Hará
un par de décadas leí un artículo de un compañero titulado
“Devuélvanme mi cero”. No he sido capaz de encontrarlo en
internet, pese a que he rastreado con ganas, pero recuerdo que ya
entonces llamó mi atención. En aquel tiempo, y a modo de coletazo
de la célebre logse, el gobierno del psoe había transmitido a
escuelas e institutos la ordenanza de eliminar de los currícula la
calificación mínima vigente hasta entonces, el cero. Podrían
ustedes maliciarse que aquel caballero era un fanático de los ceros
y que le encantaba arruinar las ilusiones académicas de sus tiernos
pupilos a golpe de suspensos. Yo, personalmente, no creo que fueran
por ahí los tiros. No hará falta que yo les explique que hay una
diferencia entre un examen en el que el examinando contesta
correctamente una pregunta de diez -un “uno”- y otro que deja en
blanco o contesta inventándose todas sus respuestas, que también lo
hay.
Se
supone que el cero resultaba humillante y podía hundir la autoestima
del alumno… algo así como un acto de violencia del docente
opresor. Se me ocurre pensar que acaso el uno también constituía
una agresión, más si pasaba a figurar como la peor nota posible. Y
eso sin olvidarnos del dos, que en mi tiempo era un “muy
deficiente”, o el tres y el cuatro –“insuficiente”- que
también jodían bastante, entre otras cosas porque suponían que
tenías que hacer recuperaciones. Imagínense el Auschwitz en que se
convertían los exámenes de septiembre.
Pues
bien, a aquel señor no le devolvieron su cero, es más, vamos camino
de que a los docentes no nos otorguen ni tan siquiera la posibilidad
de decidir que un alumno es apto para aprobar una asignatura y, por
lo tanto, pasar de curso.
Me
explico.
Cuando
debuté en esta profesión -concretamente en La Mancha, en lo que
entonces denominaban Territorio MEC- una compañera veterana, ante
mis dudas, me dijo algo claro como el agua y que he comprobado
durante décadas: “Si no suspendes, no puedes trabajar”
Les
cuento otra.

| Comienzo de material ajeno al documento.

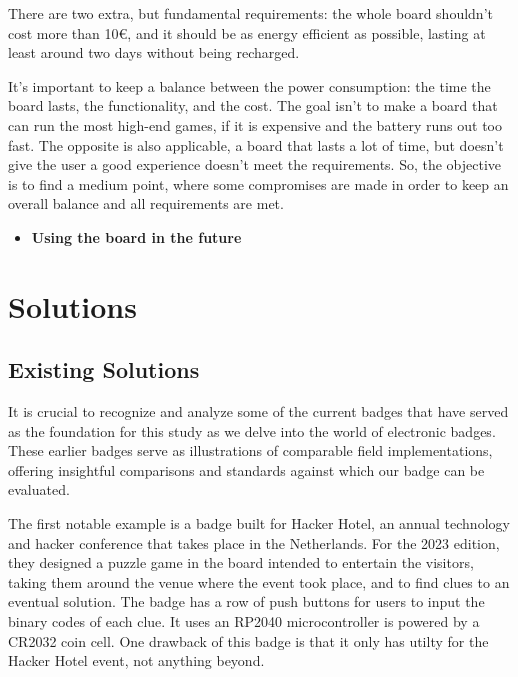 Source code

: \documentclass[english]{ist-thesis}
\begin{document}
There are two extra, but fundamental requirements: the whole board shouldn't cost more than 10€, and it should be as energy efficient as possible, lasting at least around two days without being recharged. 

It's important to keep a balance between the power consumption: the time the board lasts, the functionality, and the cost. The goal isn't to make a board that can run the most high-end games, if it is expensive and the battery runs out too fast. The opposite is also applicable, a board that lasts a lot of time, but doesn't give the user a good experience doesn't meet the requirements. So, the objective is to find a medium point, where some compromises are made in order to keep an overall balance and all requirements are met.  

\begin{itemize}
  \item \textbf{Using the board in the future}
\end{itemize}


\chapter{Solutions}

\section{Existing Solutions}

It is crucial to recognize and analyze some of the current badges that have served as the foundation for this study as we delve into the world of electronic badges. These earlier badges serve as illustrations of comparable field implementations, offering insightful comparisons and standards against which our badge can be evaluated. 

The first notable example is a badge built for Hacker Hotel, an annual technology and hacker conference that takes place in the Netherlands. For the 2023 edition, they designed a puzzle game in the board intended to entertain the visitors, taking them around the venue where the event took place, and to find clues to an eventual solution. The badge has a row of push buttons for users to input the binary codes of each clue. It uses an RP2040 microcontroller is powered by a CR2032 coin cell. One drawback of this badge is that it only has utilty for the Hacker Hotel event, not anything beyond. 
\end{document}
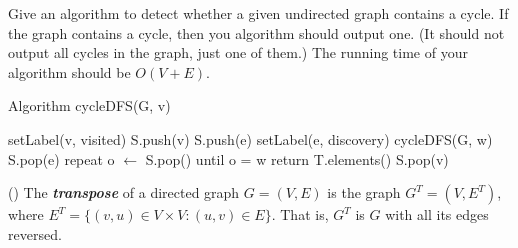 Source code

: \documentclass[addpoints,11pt]{exam}
\begin{document}
\begin{questions}
\newpage


\question[10]
Give an algorithm to detect whether a given undirected graph contains a cycle.  If the graph contains a cycle, then you algorithm should output one.  (It should not output all cycles in the graph, just one of them.)  The running time of your algorithm should be $O(V+E)$.
\begin{solutionorbox}
Algorithm cycleDFS(G, v)
\begin{algorithmic}[1]
\STATE setLabel(v, visited)
\STATE S.push(v)
      \STATE S.push(e)
        \STATE setLabel(e, discovery)
        \STATE cycleDFS(G, w)
        \STATE S.pop(e)
      \ELSE
        \STATE repeat
        \STATE o $\leftarrow$ S.pop()
        \STATE until o = w
        \STATE return T.elements()
      \ENDIF\ENDIF\ENDFOR
\STATE S.pop(v)
\end{algorithmic}
\end{solutionorbox}

\newpage


\question (\totalpoints {}) 
The \textbf{\textit{transpose}} of a directed graph $G = (V, E)$ is the graph $G^T = (V, E^T)$, where $E^T = \{(v,u) \in V \times V : (u,v) \in E\}$.  That is, $G^T$ is $G$ with all its edges reversed. 
\end{questions}
\end{document}
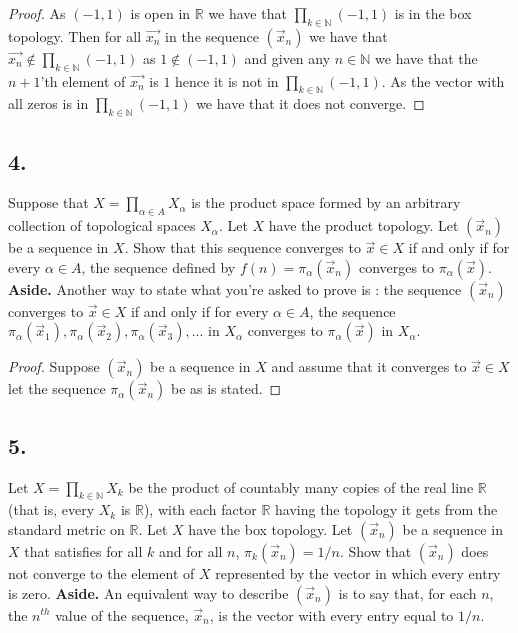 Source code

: \documentclass{amsart}
\theoremstyle{plain}
\theoremstyle{definition}
\theoremstyle{remark}
\begin{document}
\begin{proof}

    As $(-1,1)$ is open in $\mathbb{R}$ we have that $\prod_{k\in \mathbb{N}}(-1,1)$ is in the box topology. Then for all $\vec{x_n}$ in the sequence $(\vec x_n)$ we have that $\vec{x_n}\not \in \prod_{k\in \mathbb{N}}(-1,1)$ as $1\not \in (-1,1)$ and given any $n\in \mathbb{N}$ we have that the $n+1$'th element of $\vec{x_n}$ is $1$ hence it is not in $\prod_{k\in \mathbb{N}}(-1,1)$. As the vector with all zeros is in $\prod_{k\in \mathbb{N}}(-1,1)$ we have that it does not converge.

    
\end{proof}



\vspace{.15in}

\noindent
\subsection*{4.} Suppose that  $X = \prod _{\alpha \in A} X_{\alpha}$ is the product space formed by an arbitrary collection of topological spaces $X_{\alpha}$. Let $X$ have the product topology. Let $(\vec{x}_n)$ be a sequence in $X$. Show that this sequence converges to $\vec{x} \in X$ if and only if for every $\alpha \in A$, the sequence defined by $f(n) = \pi _{\alpha} (\vec{x}_n)$ converges to $ \pi _{\alpha} (\vec{x})$. {\bfseries Aside.} Another way to state what you're asked to prove is : the sequence $(\vec{x}_n)$ converges to $\vec{x} \in X$ if and only if for every $\alpha \in A$, the sequence $\pi _{\alpha} (\vec{x}_1) , \pi _{\alpha} (\vec{x}_2), \pi _{\alpha} (\vec{x}_3) , . . . $ in $X_{\alpha}$ converges to $ \pi _{\alpha} (\vec{x})$ in $X_{\alpha}$.


\begin{proof}
    Suppose $(\vec{x}_n)$ be a sequence in $X$ and assume that it converges to $\vec{x}\in X$ let the sequence $\pi_\alpha(\vec{x}_n)$ be as is stated. 
\end{proof}


\vspace{.15in}

\noindent
\subsection*{5.} Let $X =\prod _{k\in \mathbb N} X_k$ be the product of countably many copies of the real line $\mathbb R$  (that is, every $X_k$ is $\mathbb R$), with each factor $\mathbb R$ having the topology it gets from the standard metric on $\mathbb R$. Let $X$ have the box topology. Let $(\vec{x}_n)$ be a sequence in $X$ that satisfies for all $k$ and for all $n$, $\pi_k  (\vec{x}_n) = 1/n$. Show that $(\vec{x}_n)$ does not converge to the element of $X$ represented by the vector in which every entry is zero. {\bfseries Aside.} An equivalent way to describe $(\vec{x}_n)$ is to say that, for each $n$, the $n^{th}$ value of the sequence, $\vec{x}_n$, is the vector with every entry equal to $1/n$.
\end{document}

En cierta localidad alicantina donde trabajé y habité,
felizmente, durante casi una década, la directora planteó un día
al claustro la necesidad de “reflexionar seriamente sobre la gran
cantidad de suspensos que registramos en la ESO”. Un compañero de
Ciencias algo silvestre le contestó que la solución era fácil,
“les pongo a todos un 10, como hace el de Religión, y asunto
solucionado”. La intervención generó una carcajada masiva en el
claustro. Hoy ya no tiene ninguna gracia, pues ya no es una broma:
las directrices, o si ustedes lo prefieren, los aires que nos van
viniendo cada vez con más fuerza -y el Gobierno ha terminado
convirtiéndolos en ley- se resumen en una consigna: “apruébelos a
todos”. O, si ustedes lo prefieren: “si te atreves a poner
suspensos, atente a las consecuencias”
No
voy a aburrirles citando todo el andamiaje legal que nos va cayendo
encima, normalmente con mucha verborrea tecno-pedagógica orientada a
eliminar el fracaso escolar por la vía del café para todos. Habrán
oído hablar de los “ámbitos”, que consisten básicamente en
acabar con las asignaturas y con la enseñanza por especialistas, más
o menos lo que siempre se ha hecho en primaria y se ha implantado ya
en la secundaria. También sabrán algo respecto a la convicción de
los expertos del gobierno de que la repetición de curso no da
resultado, ante lo cual tienen una solución, que es eliminarla. Lo
que en la práctica eso supone es que nuestros alumnos empiezan cada
curso sabiendo que sin estudiar ni atender en clase, simplemente no
ausentándose por sistema ni arrancándole la cabeza al compañero,
pasarán holgadamente al siguiente nivel.
¿Y
los padres de los niños que podrían suspender? Pues por lo general,
contentos, pues el instituto termina siendo como El Corte Inglés,
cuyo objetivo es la satisfacción del cliente. ¿Y los niños que,
por algún milagro, tienen vocación de estudio? ¿y sus padres?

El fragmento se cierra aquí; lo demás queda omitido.